Ich laufe wieder meine Bahnen an der Stadtmauer lang. Immer noch fühle ich mich müde, aber ich kämpfe mich durch. Du darfst nicht aufgeben, sage ich mir. Ich laufe weiter. Auf der Mitte der Strecke steht ein Militärlaster. Zwei Soldaten blockieren die Straße. Ich drehe um. Meine Strecke ist nur noch halb so lang. Ich beobachte das Militär aus der Entfernung. Sie halten Passanten an. Ich laufe zwischen den Häusern vorbei und versuche hinter die Militärabsperrung zu gelangen. Aber an der letzten Straße, die zur Stadtmauer führt, stehen sie, in ihrer mimetischen Militärkleidung. Ich laufe wieder zurück und gehe meinen verkürzten Weg unten an der Mauer lang. Ein Stadtpolizeiauto fährt vorbei. Ich laufe weiter. Als ich am Ende meiner Strecke ankomme, erreicht mich der Militärlaster und dahinter ein anderes Stadtpolizeiauto. Ein Soldat brüllt aus dem Fenster:

„Wo gehen Sie hin, Signora?“

„Ich mache körperliche Aktivität – attività fisica.“

„Wo wohnen Sie?“

„Hier in der Nähe, Via…“

„Ok,“ sagt der Soldat und der Laster fährt wieder los. Ich atme auf. Sie haben mich gehen lassen. Befreit laufe ich die ganze Strecke zurück, bis ich zwei Damen erreiche, die mir mit ihren Hunden den Weg versperren. Ich laufe auf die Straße .
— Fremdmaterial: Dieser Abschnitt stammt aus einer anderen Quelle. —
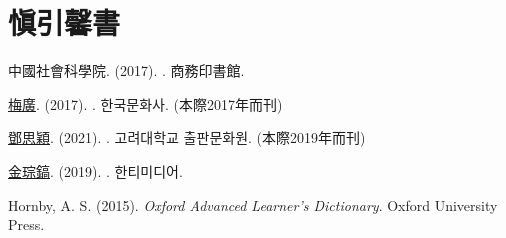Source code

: \chapter{愼引馨書}
\par 中國社會科學院. (2017). . 商務印書館.
\par \underline{梅廣}. (2017). . 한국문화사. (本際2017年而刊)
\par \underline{鄧思穎}. (2021). . 고려대학교 출판문화원. (本際2019年而刊)
\par \underline{金琮鎬}. (2019). . 한티미디어.
\par Hornby, A. S. (2015). \textit{Oxford Advanced Learner's Dictionary}. Oxford University Press.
Am Nachmittag erfahre ich im Fernsehen, dass die Internetseite von der Vorsorgekasse zusammengebrochen ist. Die Daten der Antragssteller sollen sich gemicht haben. Vielleicht waren auch Hacker am Werk. Die Seite ist geschlossen worden.

Ich gehe in den Garten und schaue mir die Blumen an, die ich gepflanzt habe. Sie wachsen. Es ist Frühling.